To get a sense of Dhaliwal’s approach, I once watched him solve a perplexing case. It was at a medical conference, and Dhaliwal stood at a dais as a fellow doctor explained the case: Basically, a man came into ER one day—let’s call him Andreas—and he spat up blood, could not breath very well, and had a slight fever.
At the start of the process, Dhaliwal recommends developing a one-sentence description of the problem. "It’s like a good Google search,” he said. “You want a concise summary,” and in this case, it was: Sixty-eight-year-old man with hemoptysis, or coughing up blood.
Dhaliwal also makes a few early generalizations, and he thought that Andreas might have a lung infection or an autoimmune problem. There wasn’t enough data to offer any sort of reliable conclusion, though, and really Dhaliwal was just gathering information.
Then came an x-ray, an HIV test, and as each bit of evidence rolled in, Dhaliwal detailed various scenarios, assembling the data in different ways. “To diagnosis, sometimes we are trying to lump, and sometimes trying to split,” he said.
Dhaliwal’s eyes flashed, for instance, when it became apparent that Andreas had worked in a fertilizer factory. It meant that Andreas was exposed to noxious chemicals, and for a while, it seemed like a toxic substance was at the root of Andreas’s illness.
Dhaliwal had a few strong pieces of evidence that supported the theory including some odd-looking red blood cells.

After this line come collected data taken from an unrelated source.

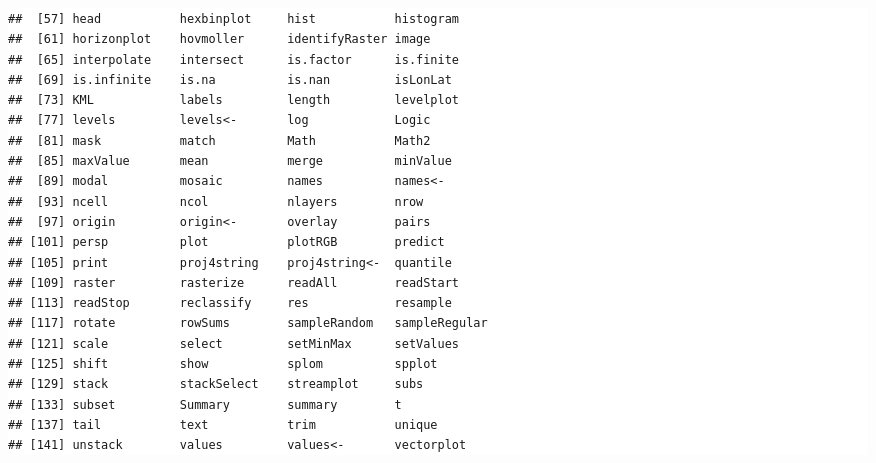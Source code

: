     ##  [57] head           hexbinplot     hist           histogram     
    ##  [61] horizonplot    hovmoller      identifyRaster image         
    ##  [65] interpolate    intersect      is.factor      is.finite     
    ##  [69] is.infinite    is.na          is.nan         isLonLat      
    ##  [73] KML            labels         length         levelplot     
    ##  [77] levels         levels<-       log            Logic         
    ##  [81] mask           match          Math           Math2         
    ##  [85] maxValue       mean           merge          minValue      
    ##  [89] modal          mosaic         names          names<-       
    ##  [93] ncell          ncol           nlayers        nrow          
    ##  [97] origin         origin<-       overlay        pairs         
    ## [101] persp          plot           plotRGB        predict       
    ## [105] print          proj4string    proj4string<-  quantile      
    ## [109] raster         rasterize      readAll        readStart     
    ## [113] readStop       reclassify     res            resample      
    ## [117] rotate         rowSums        sampleRandom   sampleRegular 
    ## [121] scale          select         setMinMax      setValues     
    ## [125] shift          show           splom          spplot        
    ## [129] stack          stackSelect    streamplot     subs          
    ## [133] subset         Summary        summary        t             
    ## [137] tail           text           trim           unique        
    ## [141] unstack        values         values<-       vectorplot    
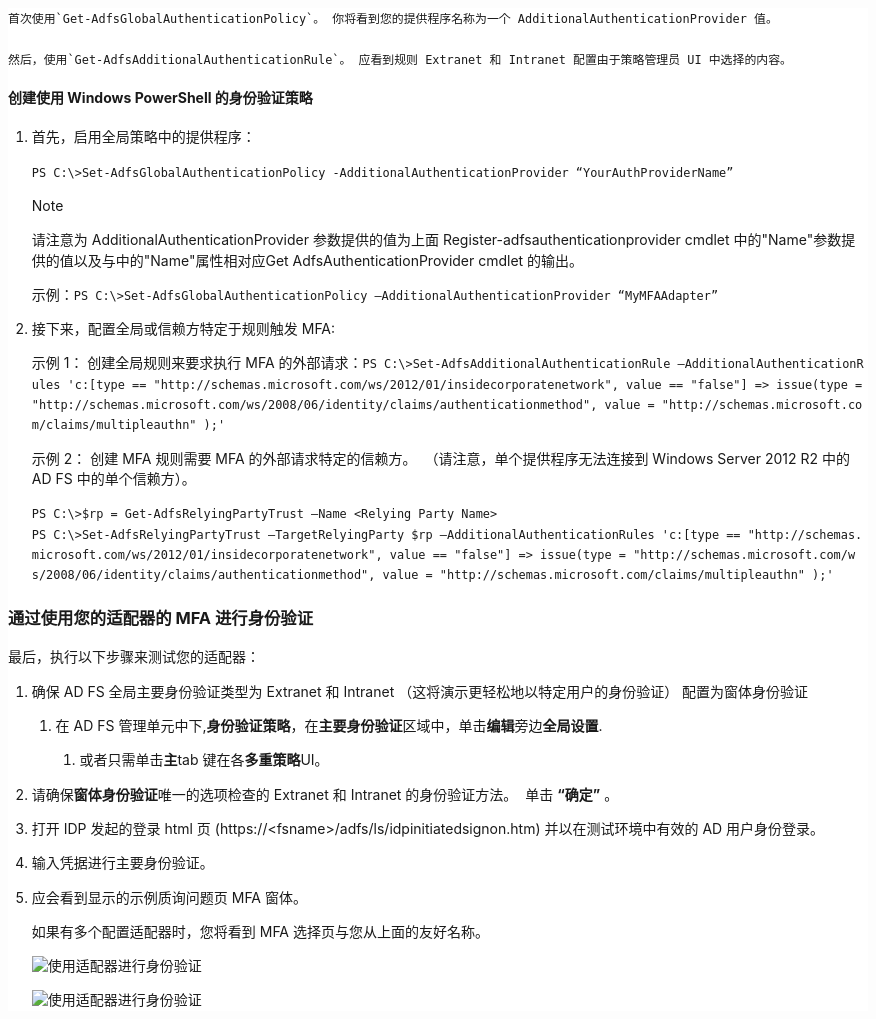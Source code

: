     首次使用`Get-AdfsGlobalAuthenticationPolicy`。 你将看到您的提供程序名称为一个 AdditionalAuthenticationProvider 值。
    
    然后，使用`Get-AdfsAdditionalAuthenticationRule`。 应看到规则 Extranet 和 Intranet 配置由于策略管理员 UI 中选择的内容。

#### <a name="create-the-authentication-policy-using-windows-powershell"></a>创建使用 Windows PowerShell 的身份验证策略

1.  首先，启用全局策略中的提供程序：
    
    `PS C:\>Set-AdfsGlobalAuthenticationPolicy -AdditionalAuthenticationProvider “YourAuthProviderName”`
    

    > [!NOTE]
    > 请注意为 AdditionalAuthenticationProvider 参数提供的值为上面 Register-adfsauthenticationprovider cmdlet 中的"Name"参数提供的值以及与中的"Name"属性相对应Get AdfsAuthenticationProvider cmdlet 的输出。 
    > <P></P>

    
    示例：`PS C:\>Set-AdfsGlobalAuthenticationPolicy –AdditionalAuthenticationProvider “MyMFAAdapter”`

2.  接下来，配置全局或信赖方特定于规则触发 MFA:
    
    示例 1： 创建全局规则来要求执行 MFA 的外部请求：`PS C:\>Set-AdfsAdditionalAuthenticationRule –AdditionalAuthenticationRules 'c:[type == "http://schemas.microsoft.com/ws/2012/01/insidecorporatenetwork", value == "false"] => issue(type = "http://schemas.microsoft.com/ws/2008/06/identity/claims/authenticationmethod", value = "http://schemas.microsoft.com/claims/multipleauthn" );'`
    
    示例 2： 创建 MFA 规则需要 MFA 的外部请求特定的信赖方。  （请注意，单个提供程序无法连接到 Windows Server 2012 R2 中的 AD FS 中的单个信赖方）。
    
        PS C:\>$rp = Get-AdfsRelyingPartyTrust –Name <Relying Party Name>
        PS C:\>Set-AdfsRelyingPartyTrust –TargetRelyingParty $rp –AdditionalAuthenticationRules 'c:[type == "http://schemas.microsoft.com/ws/2012/01/insidecorporatenetwork", value == "false"] => issue(type = "http://schemas.microsoft.com/ws/2008/06/identity/claims/authenticationmethod", value = "http://schemas.microsoft.com/claims/multipleauthn" );'

### <a name="authenticate-with-mfa-using-your-adapter"></a>通过使用您的适配器的 MFA 进行身份验证

最后，执行以下步骤来测试您的适配器：

1.  确保 AD FS 全局主要身份验证类型为 Extranet 和 Intranet （这将演示更轻松地以特定用户的身份验证） 配置为窗体身份验证
    
    1.  在 AD FS 管理单元中下,**身份验证策略**，在**主要身份验证**区域中，单击**编辑**旁边**全局设置**.
        
        1.  或者只需单击**主**tab 键在各**多重策略**UI。

2.  请确保**窗体身份验证**唯一的选项检查的 Extranet 和 Intranet 的身份验证方法。  单击 **“确定”** 。

3.  打开 IDP 发起的登录 html 页 (https://\<fsname\>/adfs/ls/idpinitiatedsignon.htm) 并以在测试环境中有效的 AD 用户身份登录。

4.  输入凭据进行主要身份验证。

5.  应会看到显示的示例质询问题页 MFA 窗体。 
    
    如果有多个配置适配器时，您将看到 MFA 选择页与您从上面的友好名称。
    
    ![使用适配器进行身份验证](media/ad-fs-build-custom-auth-method/Dn783423.c98d2712-cbd3-4cb9-ac03-2838b81c4f63(MSDN.10).jpg "使用适配器进行身份验证")
    
    ![使用适配器进行身份验证](media/ad-fs-build-custom-auth-method/Dn783423.fd3aefc0-ef6c-4a8c-a737-4914c78ff2d2(MSDN.10).jpg "使用适配器进行身份验证")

But Dhaliwal wasn't comfortable with the level of proof. “I'm like an attorney presenting in a court of law,” Dhaliwal told me. “I want evidence.”
As the case progressed, Dhaliwal came across a new detail, and there was a growth in the heart. This shifted the diagnosis, knocking out the toxic chemical angle because it doesn't spark tumors.
Eventually, Dhaliwal uncovered a robust pattern, diagnosing Andreas with a cardiac angiosarcoma, or heart cancer. The pattern best explained the problem. “Diagnosing often comes down the ability to pull things together,” he said.
Dhaliwal doesn’t always get the right answer. But at the same time, it was clear that a more focused approach to problem solving can make a clear difference. If we’re more aware of how we approach an issue, we are better able to resolve the issue.
This idea explains why people who talk to themselves are more effective at problem solving. Self-queries—like is there enough evidence?—help us think through an issue.
As for Dhaliwal, he had yet another problem to solve after his diagnosis of Andreas: Should he take an Uber to the airport? Or should he grab a cab? After a little thought, Dhaliwal decided on an Uber. It was likely to be cheaper and equally comfortable. In other words, it was the solution that best matched the problem.